Without The Entrusans IDS:
A Drupal website owner notices one day that the email quota for the server has been exceeded. Not knowing the source of the problem the website owner engages an expert to research the website and email logs. The expert finds a clear signature of outgoing spam inside the email logs. Knowing this as a sign of a website compromise the expert conducts an examination of all the files on the owner’s Drupal website. In this case the expert is familiar with Drupal and using proprietary techniques is able to identify a collection of hacker files. The expert removes the hacker files and upgrades the website software assuming all was well. Weeks later the email quota was exceeded again.

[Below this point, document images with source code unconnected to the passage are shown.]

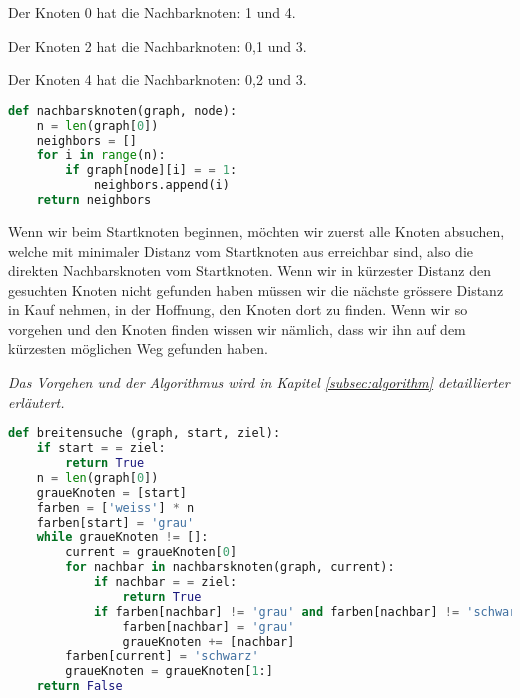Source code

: \begin{lsg}
Der Knoten 0 hat die Nachbarknoten: 1 und 4.

Der Knoten 2 hat die Nachbarknoten: 0,1 und 3.

Der Knoten 4 hat die Nachbarknoten: 0,2 und 3.

\end{lsg}


\begin{lsg}
\hfill
\begin{lstlisting}[language=Python,basicstyle=\small,tabsize=3]
def nachbarsknoten(graph, node):
	n = len(graph[0])
	neighbors = []
	for i in range(n):
		if graph[node][i] = = 1:
			neighbors.append(i)
	return neighbors
\end{lstlisting}
\end{lsg}





\begin{lsg}
Wenn wir beim Startknoten beginnen, m\"ochten wir zuerst alle Knoten absuchen, welche mit minimaler Distanz vom Startknoten aus erreichbar sind, also die direkten Nachbarsknoten vom Startknoten. Wenn wir in k\"urzester Distanz den gesuchten Knoten nicht gefunden haben m\"ussen wir die n\"achste gr\"ossere Distanz in Kauf nehmen, in der Hoffnung, den Knoten dort zu finden. Wenn wir so vorgehen und den Knoten finden wissen wir n\"amlich, dass wir ihn auf dem k\"urzesten m\"oglichen Weg gefunden haben.

\textit{Das Vorgehen und der Algorithmus wird in Kapitel \ref{subsec:algorithm} detaillierter erl\"autert.}
\end{lsg}

\begin{lsg}
\hfill
\begin{lstlisting}[language=Python,basicstyle=\small,tabsize=3]
def breitensuche (graph, start, ziel):
	if start = = ziel:
		return True
	n = len(graph[0])
	graueKnoten = [start]
	farben = ['weiss'] * n
	farben[start] = 'grau'
	while graueKnoten != []:
		current = graueKnoten[0]
		for nachbar in nachbarsknoten(graph, current):
			if nachbar = = ziel:
				return True
			if farben[nachbar] != 'grau' and farben[nachbar] != 'schwarz':
				farben[nachbar] = 'grau'
				graueKnoten += [nachbar]
		farben[current] = 'schwarz'
		graueKnoten = graueKnoten[1:]
	return False
\end{lstlisting}
\end{lsg}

Further research revealed the purge of hacker files was incomplete. A hacker backdoor file was not removed from the site and the hacker used that file to compromise the site again. The site was cleaned again.
- The website owner incurred damage due to the shut down of outgoing email on the web server
- Little knowledge of site changes leads to extensive time to remediate the site
- Site remediation had errors leading to a second attack and second remediation.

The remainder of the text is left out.